** Given data follows **
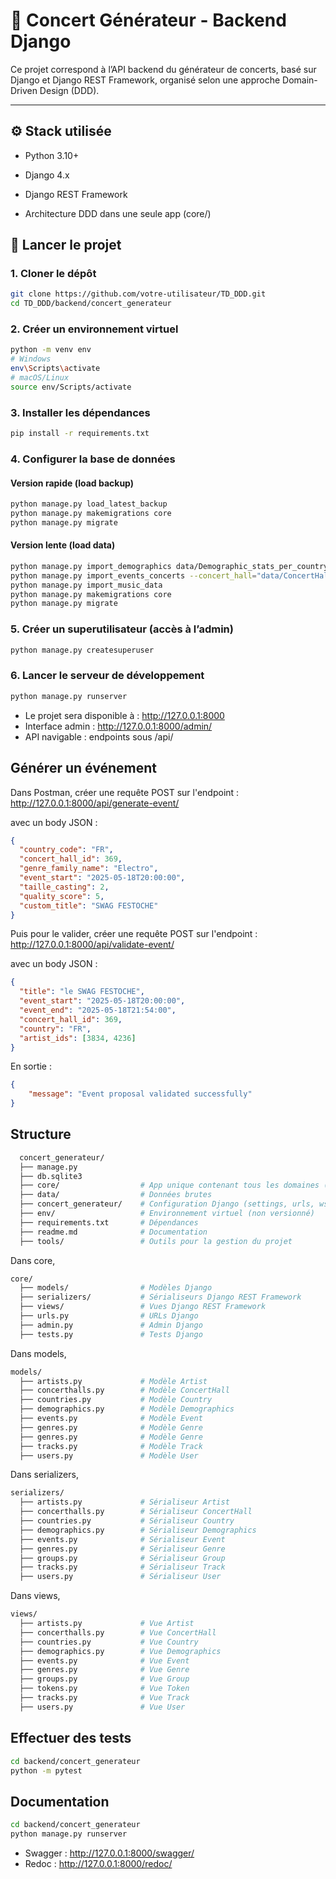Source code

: # 🎵 Concert Générateur - Backend Django

Ce projet correspond à l’API backend du générateur de concerts, basé sur Django et Django REST Framework, organisé selon une approche Domain-Driven Design (DDD).

---

## ⚙️ Stack utilisée

- Python 3.10+
- Django 4.x
- Django REST Framework

- Architecture DDD dans une seule app (core/)

## 🚀 Lancer le projet

### 1. Cloner le dépôt

```bash
git clone https://github.com/votre-utilisateur/TD_DDD.git
cd TD_DDD/backend/concert_generateur
```

### 2. Créer un environnement virtuel

```bash
python -m venv env
# Windows
env\Scripts\activate
# macOS/Linux
source env/Scripts/activate
```

### 3. Installer les dépendances

```bash
pip install -r requirements.txt
```

### 4. Configurer la base de données

#### Version rapide (load backup)

```bash
python manage.py load_latest_backup
python manage.py makemigrations core
python manage.py migrate
```

#### Version lente (load data)

```bash
python manage.py import_demographics data/Demographic_stats_per_country.csv
python manage.py import_events_concerts --concert_hall="data/ConcertHall.csv" --event="data/EventsData.csv"
python manage.py import_music_data
python manage.py makemigrations core
python manage.py migrate
```

### 5. Créer un superutilisateur (accès à l’admin)


```bash
python manage.py createsuperuser

```

### 6. Lancer le serveur de développement
```bash
python manage.py runserver

```

- Le projet sera disponible à : http://127.0.0.1:8000
- Interface admin : http://127.0.0.1:8000/admin/
- API navigable : endpoints sous /api/

## Générer un événement

Dans Postman, créer une requête POST sur l'endpoint : http://127.0.0.1:8000/api/generate-event/

avec un body JSON :

```json
{
  "country_code": "FR",
  "concert_hall_id": 369,
  "genre_family_name": "Electro",
  "event_start": "2025-05-18T20:00:00",
  "taille_casting": 2,
  "quality_score": 5,
  "custom_title": "SWAG FESTOCHE"
}
```

Puis pour le valider, créer une requête POST sur l'endpoint : http://127.0.0.1:8000/api/validate-event/

avec un body JSON :

```json
{
  "title": "le SWAG FESTOCHE",
  "event_start": "2025-05-18T20:00:00",
  "event_end": "2025-05-18T21:54:00",
  "concert_hall_id": 369,
  "country": "FR",
  "artist_ids": [3834, 4236]
}
```

En sortie :

```json
{
    "message": "Event proposal validated successfully"
}
```

## Structure

```bash
  concert_generateur/
  ├── manage.py
  ├── db.sqlite3
  ├── core/                  # App unique contenant tous les domaines (users, artists, events, etc.)
  ├── data/                  # Données brutes
  ├── concert_generateur/    # Configuration Django (settings, urls, wsgi...)
  ├── env/                   # Environnement virtuel (non versionné)
  ├── requirements.txt       # Dépendances
  ├── readme.md              # Documentation
  ├── tools/                 # Outils pour la gestion du projet

```

Dans core,

```bash
core/
  ├── models/                # Modèles Django
  ├── serializers/           # Sérialiseurs Django REST Framework
  ├── views/                 # Vues Django REST Framework
  ├── urls.py                # URLs Django
  ├── admin.py               # Admin Django
  ├── tests.py               # Tests Django
```

Dans models,

```bash
models/
  ├── artists.py             # Modèle Artist
  ├── concerthalls.py        # Modèle ConcertHall
  ├── countries.py           # Modèle Country
  ├── demographics.py        # Modèle Demographics
  ├── events.py              # Modèle Event
  ├── genres.py              # Modèle Genre
  ├── genres.py              # Modèle Genre
  ├── tracks.py              # Modèle Track
  ├── users.py               # Modèle User
```

Dans serializers,

```bash
serializers/
  ├── artists.py             # Sérialiseur Artist
  ├── concerthalls.py        # Sérialiseur ConcertHall
  ├── countries.py           # Sérialiseur Country
  ├── demographics.py        # Sérialiseur Demographics
  ├── events.py              # Sérialiseur Event
  ├── genres.py              # Sérialiseur Genre
  ├── groups.py              # Sérialiseur Group
  ├── tracks.py              # Sérialiseur Track
  ├── users.py               # Sérialiseur User
```

Dans views,

```bash
views/
  ├── artists.py             # Vue Artist
  ├── concerthalls.py        # Vue ConcertHall
  ├── countries.py           # Vue Country
  ├── demographics.py        # Vue Demographics
  ├── events.py              # Vue Event
  ├── genres.py              # Vue Genre
  ├── groups.py              # Vue Group
  ├── tokens.py              # Vue Token
  ├── tracks.py              # Vue Track
  ├── users.py               # Vue User
```

## Effectuer des tests

```bash
cd backend/concert_generateur
python -m pytest
```

## Documentation

```bash
cd backend/concert_generateur
python manage.py runserver
```

- Swagger : http://127.0.0.1:8000/swagger/
- Redoc : http://127.0.0.1:8000/redoc/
** End of Given data **
What to produce: What is the number of lines in the material above that include "FESTOCHE"? Answer with the number only.

Task answer: 2